== Entries taken from a collection ==
○ ○ ○ ○

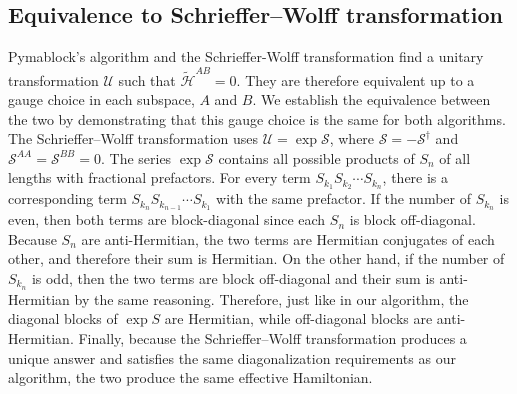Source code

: \subsection{Equivalence to Schrieffer--Wolff transformation}
\label{seq:SW_equivalence}
Pymablock's algorithm and the Schrieffer-Wolff transformation find a unitary
transformation $\mathcal{U}$ such that $\tilde{\mathcal{H}}^{AB}=0$.
They are therefore equivalent up to a gauge choice in each subspace, $A$ and
$B$.
We establish the equivalence between the two by demonstrating that this gauge
choice is the same for both algorithms.
The Schrieffer--Wolff transformation uses $\mathcal{U} = \exp \mathcal{S}$,
where $\mathcal{S} = -\mathcal{S}^\dagger$ and $\mathcal{S}^{AA} =
\mathcal{S}^{BB} = 0$.
The series $\exp\mathcal{S}$ contains all possible products of $S_n$ of all
lengths with fractional prefactors.
For every term $S_{k_1}S_{k_2}\cdots S_{k_n}$, there is a corresponding term
$S_{k_n}S_{k_{n-1}}\cdots S_{k_1}$ with the same prefactor.
If the number of $S_{k_n}$ is even, then both terms are block-diagonal since
each $S_n$ is block off-diagonal.
Because $S_n$ are anti-Hermitian, the two terms are Hermitian conjugates of each
other, and therefore their sum is Hermitian.
On the other hand, if the number of $S_{k_n}$ is odd, then the two terms are
block off-diagonal and their sum is anti-Hermitian by the same reasoning.
Therefore, just like in our algorithm, the diagonal blocks of $\exp S$ are
Hermitian, while off-diagonal blocks are anti-Hermitian.
Finally, because the Schrieffer--Wolff transformation produces a unique answer
and satisfies the same diagonalization requirements as our algorithm, the two
produce the same effective Hamiltonian.

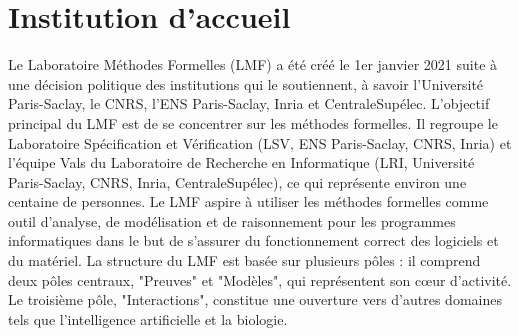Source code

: \documentclass[titlepage,draft]{article}
\begin{document}
\newpage
\appendix
\section{Institution d'accueil}
Le Laboratoire Méthodes Formelles (LMF) a été créé le 1er janvier 2021 suite à une décision politique des institutions qui le soutiennent, à savoir l'Université Paris-Saclay, le CNRS, l'ENS Paris-Saclay, Inria et CentraleSupélec. L'objectif principal du LMF est de se concentrer sur les méthodes formelles. Il regroupe le Laboratoire Spécification et Vérification (LSV, ENS Paris-Saclay, CNRS, Inria) et l'équipe Vals du Laboratoire de Recherche en Informatique (LRI, Université Paris-Saclay, CNRS, Inria, CentraleSupélec), ce qui représente environ une centaine de personnes.
Le LMF aspire à utiliser les méthodes formelles comme outil d'analyse, de modélisation et de raisonnement pour les programmes informatiques dans le but de s'assurer du fonctionnement correct des logiciels et du matériel.
La structure du LMF est basée sur plusieurs pôles : il comprend deux pôles centraux, "Preuves" et "Modèles", qui représentent son cœur d'activité. Le troisième pôle, "Interactions", constitue une ouverture vers d'autres domaines tels que l'intelligence artificielle et la biologie.



\newpage


\end{document}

○ ○ ○ ○

== What the task asks ==
All lines of the data above that include the word "their" must be shown.

== Your response ==
other, and therefore their sum is Hermitian.
block off-diagonal and their sum is anti-Hermitian by the same reasoning.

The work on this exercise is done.